If only a portion of my estimates is likely, the question arises: why would rational, informed and experienced men, even those who may be emotionally deranged, risk such a policy?

The most strident answer that has at least publically been given is that Iran poses a grave if not existential danger to America. This answer would be laughable if it were not asserted by our decision-makers. America is the strongest nation on earth while Iran is a poor, weak society with almost no means of projecting force outside of its neighborhood.

The more considered answer is that Iran threaten American interests in its neighborhood. That is to say, it has the power of disruption. It is “exporting terrorism.”

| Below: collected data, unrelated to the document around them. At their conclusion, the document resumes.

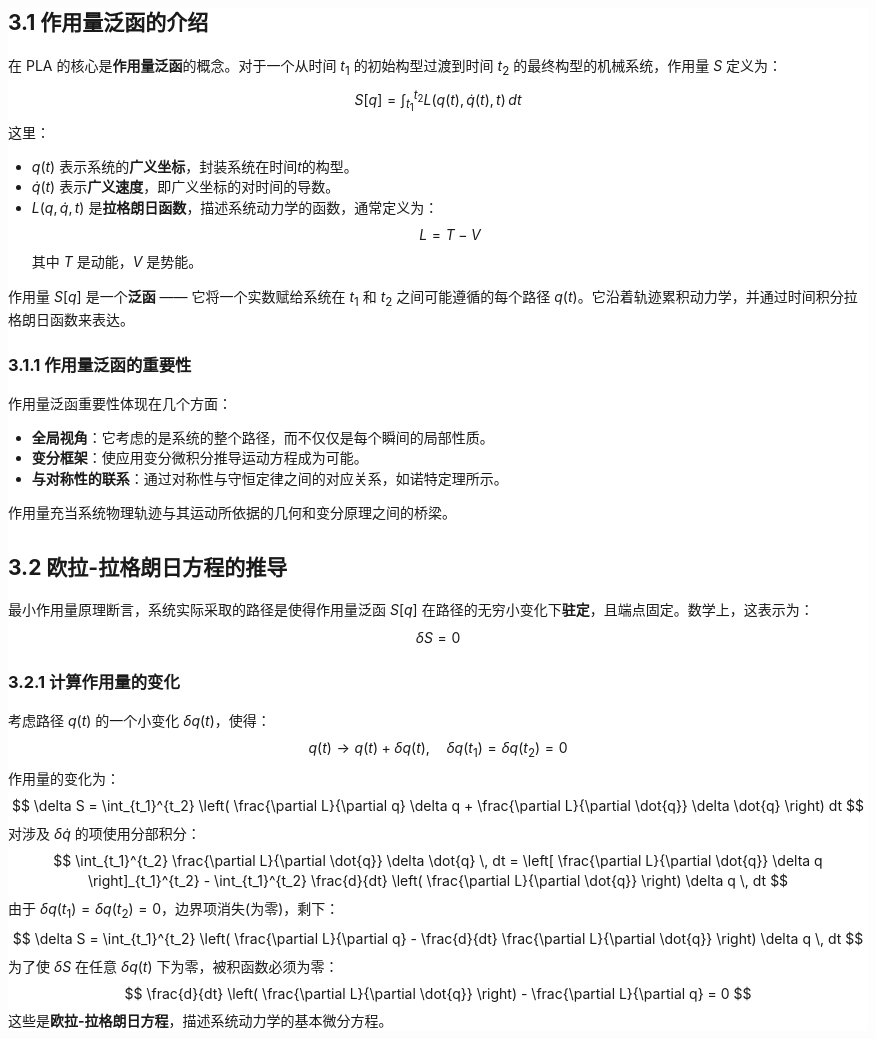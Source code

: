 ## **3.1 作用量泛函的介绍**

在 PLA 的核心是**作用量泛函**的概念。对于一个从时间 $t_1$ 的初始构型过渡到时间 $t_2$ 的最终构型的机械系统，作用量 $S$ 定义为：
$$
S[q] = \int_{t_1}^{t_2} L(q(t), \dot{q}(t), t) \, dt
$$
这里：

- $q(t)$ 表示系统的**广义坐标**，封装系统在时间$t$的构型。
- $\dot{q}(t)$ 表示**广义速度**，即广义坐标的对时间的导数。
- $L(q, \dot{q}, t)$ 是**拉格朗日函数**，描述系统动力学的函数，通常定义为：
  $$
  L = T - V
  $$
  其中 $T$ 是动能，$V$ 是势能。

作用量 $S[q]$ 是一个**泛函** —— 它将一个实数赋给系统在 $t_1$ 和 $t_2$ 之间可能遵循的每个路径 $q(t)$。它沿着轨迹累积动力学，并通过时间积分拉格朗日函数来表达。

### **3.1.1 作用量泛函的重要性**

作用量泛函重要性体现在几个方面：

- **全局视角**：它考虑的是系统的整个路径，而不仅仅是每个瞬间的局部性质。
- **变分框架**：使应用变分微积分推导运动方程成为可能。
- **与对称性的联系**：通过对称性与守恒定律之间的对应关系，如诺特定理所示。

作用量充当系统物理轨迹与其运动所依据的几何和变分原理之间的桥梁。

## **3.2 欧拉-拉格朗日方程的推导**

最小作用量原理断言，系统实际采取的路径是使得作用量泛函 $S[q]$ 在路径的无穷小变化下**驻定**，且端点固定。数学上，这表示为：
$$
\delta S = 0
$$

### **3.2.1 计算作用量的变化**

考虑路径 $q(t)$ 的一个小变化 $\delta q(t)$，使得：
$$
q(t) \rightarrow q(t) + \delta q(t), \quad \delta q(t_1) = \delta q(t_2) = 0
$$
作用量的变化为：
$$
\delta S = \int_{t_1}^{t_2} \left( \frac{\partial L}{\partial q} \delta q + \frac{\partial L}{\partial \dot{q}} \delta \dot{q} \right) dt
$$
对涉及 $\delta \dot{q}$ 的项使用分部积分：
$$
\int_{t_1}^{t_2} \frac{\partial L}{\partial \dot{q}} \delta \dot{q} \, dt = \left[ \frac{\partial L}{\partial \dot{q}} \delta q \right]_{t_1}^{t_2} - \int_{t_1}^{t_2} \frac{d}{dt} \left( \frac{\partial L}{\partial \dot{q}} \right) \delta q \, dt
$$
由于 $\delta q(t_1) = \delta q(t_2) = 0$，边界项消失(为零)，剩下：
$$
\delta S = \int_{t_1}^{t_2} \left( \frac{\partial L}{\partial q} - \frac{d}{dt} \frac{\partial L}{\partial \dot{q}} \right) \delta q \, dt
$$
为了使 $\delta S$ 在任意 $\delta q(t)$ 下为零，被积函数必须为零：
$$
\frac{d}{dt} \left( \frac{\partial L}{\partial \dot{q}} \right) - \frac{\partial L}{\partial q} = 0
$$
这些是**欧拉-拉格朗日方程**，描述系统动力学的基本微分方程。
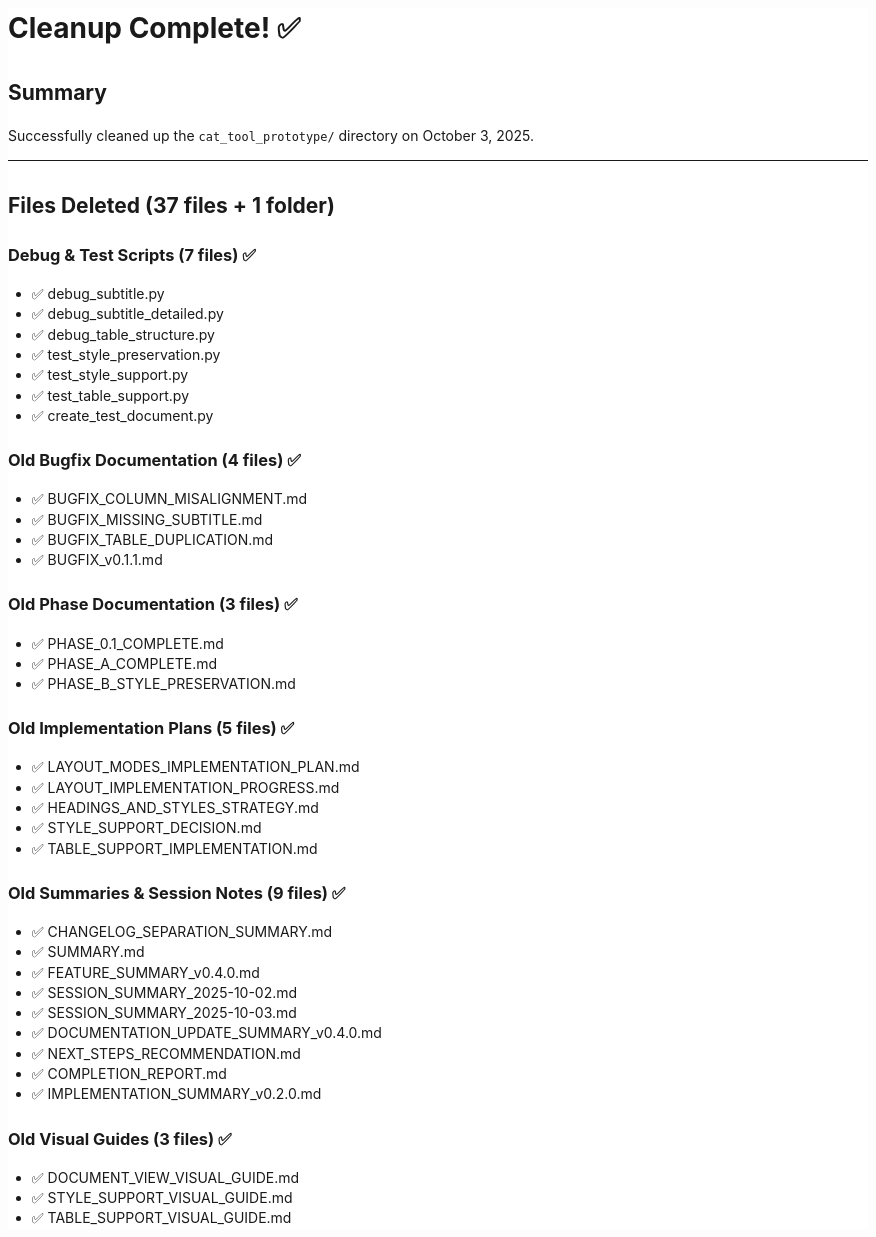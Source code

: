 # Cleanup Complete! ✅

## Summary
Successfully cleaned up the `cat_tool_prototype/` directory on October 3, 2025.

---

## Files Deleted (37 files + 1 folder)

### Debug & Test Scripts (7 files) ✅
- ✅ debug_subtitle.py
- ✅ debug_subtitle_detailed.py
- ✅ debug_table_structure.py
- ✅ test_style_preservation.py
- ✅ test_style_support.py
- ✅ test_table_support.py
- ✅ create_test_document.py

### Old Bugfix Documentation (4 files) ✅
- ✅ BUGFIX_COLUMN_MISALIGNMENT.md
- ✅ BUGFIX_MISSING_SUBTITLE.md
- ✅ BUGFIX_TABLE_DUPLICATION.md
- ✅ BUGFIX_v0.1.1.md

### Old Phase Documentation (3 files) ✅
- ✅ PHASE_0.1_COMPLETE.md
- ✅ PHASE_A_COMPLETE.md
- ✅ PHASE_B_STYLE_PRESERVATION.md

### Old Implementation Plans (5 files) ✅
- ✅ LAYOUT_MODES_IMPLEMENTATION_PLAN.md
- ✅ LAYOUT_IMPLEMENTATION_PROGRESS.md
- ✅ HEADINGS_AND_STYLES_STRATEGY.md
- ✅ STYLE_SUPPORT_DECISION.md
- ✅ TABLE_SUPPORT_IMPLEMENTATION.md

### Old Summaries & Session Notes (9 files) ✅
- ✅ CHANGELOG_SEPARATION_SUMMARY.md
- ✅ SUMMARY.md
- ✅ FEATURE_SUMMARY_v0.4.0.md
- ✅ SESSION_SUMMARY_2025-10-02.md
- ✅ SESSION_SUMMARY_2025-10-03.md
- ✅ DOCUMENTATION_UPDATE_SUMMARY_v0.4.0.md
- ✅ NEXT_STEPS_RECOMMENDATION.md
- ✅ COMPLETION_REPORT.md
- ✅ IMPLEMENTATION_SUMMARY_v0.2.0.md

### Old Visual Guides (3 files) ✅
- ✅ DOCUMENT_VIEW_VISUAL_GUIDE.md
- ✅ STYLE_SUPPORT_VISUAL_GUIDE.md
- ✅ TABLE_SUPPORT_VISUAL_GUIDE.md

In truth, like America, Britain, France, Turkey, Russia and Israel, Iran has military forces in Syria and Iraq, and like those countries it supplies weapons to its friends and allies. Also like those countries it encourages its friends and allies to support its policies. And, like them, it almost certainly engages in “dirty tricks.” These policies are all unsavory, destructive and painful. They are one of the causes of the conversion of whole nations into refugees and they have destroyed decades of hard work on development. However, they have become standard operating procedure in relations among states. Iran did not invent them and hardly stands alone creating a potential for disruption.

Potential for disruption? Iraq, Syria, Saudi Arabia, Israel/Palestine, Afghanistan, Libya, Somalia and Yemen hardly need any stimulus from Iran. In more stable, politically acceptable conditions, Iranian intervention would irrelevant. The simple fact is that much of Asia and Africa has been conditioned by experience over generations, as I have laid out in my 2018 Yale University Press book Crusade and Jihad, to be politically, socially and psychologically violence-prone. The unfortunate heirs to tragedies of the past live in a world suffering from what I have called the post-imperial syndrome. No amount of military force can suppress that memory or cure its lasting ills.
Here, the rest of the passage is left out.